# [TASK STATEMENT]
Beneath this sentence is a set of records; write each of them out exactly.

----

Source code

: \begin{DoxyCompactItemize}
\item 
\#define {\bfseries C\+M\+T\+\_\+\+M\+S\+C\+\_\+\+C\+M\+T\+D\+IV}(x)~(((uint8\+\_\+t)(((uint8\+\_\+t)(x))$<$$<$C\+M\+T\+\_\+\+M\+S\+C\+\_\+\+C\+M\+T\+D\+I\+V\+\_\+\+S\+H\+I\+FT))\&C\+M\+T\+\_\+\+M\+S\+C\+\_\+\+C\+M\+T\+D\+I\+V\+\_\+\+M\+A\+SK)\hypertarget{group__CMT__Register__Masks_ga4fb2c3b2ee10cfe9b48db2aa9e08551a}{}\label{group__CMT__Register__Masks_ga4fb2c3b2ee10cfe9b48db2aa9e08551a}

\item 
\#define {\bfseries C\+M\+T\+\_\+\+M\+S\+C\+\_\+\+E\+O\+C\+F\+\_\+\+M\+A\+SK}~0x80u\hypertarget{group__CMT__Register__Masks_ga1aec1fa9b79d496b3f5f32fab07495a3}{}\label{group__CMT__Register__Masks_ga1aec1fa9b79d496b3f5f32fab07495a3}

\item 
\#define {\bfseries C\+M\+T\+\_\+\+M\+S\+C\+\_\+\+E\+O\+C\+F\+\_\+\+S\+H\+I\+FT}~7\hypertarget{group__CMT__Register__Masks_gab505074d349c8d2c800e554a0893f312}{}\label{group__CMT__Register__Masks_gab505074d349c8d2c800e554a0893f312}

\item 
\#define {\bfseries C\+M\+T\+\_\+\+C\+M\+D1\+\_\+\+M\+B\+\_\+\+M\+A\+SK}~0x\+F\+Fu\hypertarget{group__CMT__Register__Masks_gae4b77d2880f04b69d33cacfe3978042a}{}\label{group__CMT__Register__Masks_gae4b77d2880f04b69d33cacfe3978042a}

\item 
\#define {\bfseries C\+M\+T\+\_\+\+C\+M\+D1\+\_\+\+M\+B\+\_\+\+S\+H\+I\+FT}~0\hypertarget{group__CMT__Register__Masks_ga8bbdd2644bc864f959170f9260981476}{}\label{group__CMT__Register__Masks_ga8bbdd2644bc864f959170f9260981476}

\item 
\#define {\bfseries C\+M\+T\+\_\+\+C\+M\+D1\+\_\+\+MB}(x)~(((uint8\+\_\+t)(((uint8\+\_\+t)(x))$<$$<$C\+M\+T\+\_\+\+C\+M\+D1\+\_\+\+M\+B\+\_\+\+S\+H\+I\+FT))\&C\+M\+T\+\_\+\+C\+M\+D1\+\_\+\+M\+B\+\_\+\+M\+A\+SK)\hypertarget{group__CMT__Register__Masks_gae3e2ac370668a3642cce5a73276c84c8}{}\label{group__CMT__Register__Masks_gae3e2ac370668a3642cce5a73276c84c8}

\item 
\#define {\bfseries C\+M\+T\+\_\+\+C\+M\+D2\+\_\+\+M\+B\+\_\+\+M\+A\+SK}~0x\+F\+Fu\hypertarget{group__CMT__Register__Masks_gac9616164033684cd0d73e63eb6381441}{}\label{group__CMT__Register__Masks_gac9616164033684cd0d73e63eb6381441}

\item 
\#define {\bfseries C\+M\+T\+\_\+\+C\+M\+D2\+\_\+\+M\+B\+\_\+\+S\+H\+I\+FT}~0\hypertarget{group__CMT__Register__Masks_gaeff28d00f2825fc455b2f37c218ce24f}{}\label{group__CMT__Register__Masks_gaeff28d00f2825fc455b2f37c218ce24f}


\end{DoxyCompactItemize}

----

# [ANSWER AREA]
Source code

: \begin{DoxyCompactItemize}
\item 
\#define {\bfseries C\+M\+T\+\_\+\+M\+S\+C\+\_\+\+C\+M\+T\+D\+IV}(x)~(((uint8\+\_\+t)(((uint8\+\_\+t)(x))$<$$<$C\+M\+T\+\_\+\+M\+S\+C\+\_\+\+C\+M\+T\+D\+I\+V\+\_\+\+S\+H\+I\+FT))\&C\+M\+T\+\_\+\+M\+S\+C\+\_\+\+C\+M\+T\+D\+I\+V\+\_\+\+M\+A\+SK)\hypertarget{group__CMT__Register__Masks_ga4fb2c3b2ee10cfe9b48db2aa9e08551a}{}\label{group__CMT__Register__Masks_ga4fb2c3b2ee10cfe9b48db2aa9e08551a}

\item 
\#define {\bfseries C\+M\+T\+\_\+\+M\+S\+C\+\_\+\+E\+O\+C\+F\+\_\+\+M\+A\+SK}~0x80u\hypertarget{group__CMT__Register__Masks_ga1aec1fa9b79d496b3f5f32fab07495a3}{}\label{group__CMT__Register__Masks_ga1aec1fa9b79d496b3f5f32fab07495a3}

\item 
\#define {\bfseries C\+M\+T\+\_\+\+M\+S\+C\+\_\+\+E\+O\+C\+F\+\_\+\+S\+H\+I\+FT}~7\hypertarget{group__CMT__Register__Masks_gab505074d349c8d2c800e554a0893f312}{}\label{group__CMT__Register__Masks_gab505074d349c8d2c800e554a0893f312}

\item 
\#define {\bfseries C\+M\+T\+\_\+\+C\+M\+D1\+\_\+\+M\+B\+\_\+\+M\+A\+SK}~0x\+F\+Fu\hypertarget{group__CMT__Register__Masks_gae4b77d2880f04b69d33cacfe3978042a}{}\label{group__CMT__Register__Masks_gae4b77d2880f04b69d33cacfe3978042a}

\item 
\#define {\bfseries C\+M\+T\+\_\+\+C\+M\+D1\+\_\+\+M\+B\+\_\+\+S\+H\+I\+FT}~0\hypertarget{group__CMT__Register__Masks_ga8bbdd2644bc864f959170f9260981476}{}\label{group__CMT__Register__Masks_ga8bbdd2644bc864f959170f9260981476}

\item 
\#define {\bfseries C\+M\+T\+\_\+\+C\+M\+D1\+\_\+\+MB}(x)~(((uint8\+\_\+t)(((uint8\+\_\+t)(x))$<$$<$C\+M\+T\+\_\+\+C\+M\+D1\+\_\+\+M\+B\+\_\+\+S\+H\+I\+FT))\&C\+M\+T\+\_\+\+C\+M\+D1\+\_\+\+M\+B\+\_\+\+M\+A\+SK)\hypertarget{group__CMT__Register__Masks_gae3e2ac370668a3642cce5a73276c84c8}{}\label{group__CMT__Register__Masks_gae3e2ac370668a3642cce5a73276c84c8}

\item 
\#define {\bfseries C\+M\+T\+\_\+\+C\+M\+D2\+\_\+\+M\+B\+\_\+\+M\+A\+SK}~0x\+F\+Fu\hypertarget{group__CMT__Register__Masks_gac9616164033684cd0d73e63eb6381441}{}\label{group__CMT__Register__Masks_gac9616164033684cd0d73e63eb6381441}

\item 
\#define {\bfseries C\+M\+T\+\_\+\+C\+M\+D2\+\_\+\+M\+B\+\_\+\+S\+H\+I\+FT}~0\hypertarget{group__CMT__Register__Masks_gaeff28d00f2825fc455b2f37c218ce24f}{}\label{group__CMT__Register__Masks_gaeff28d00f2825fc455b2f37c218ce24f}


\end{DoxyCompactItemize}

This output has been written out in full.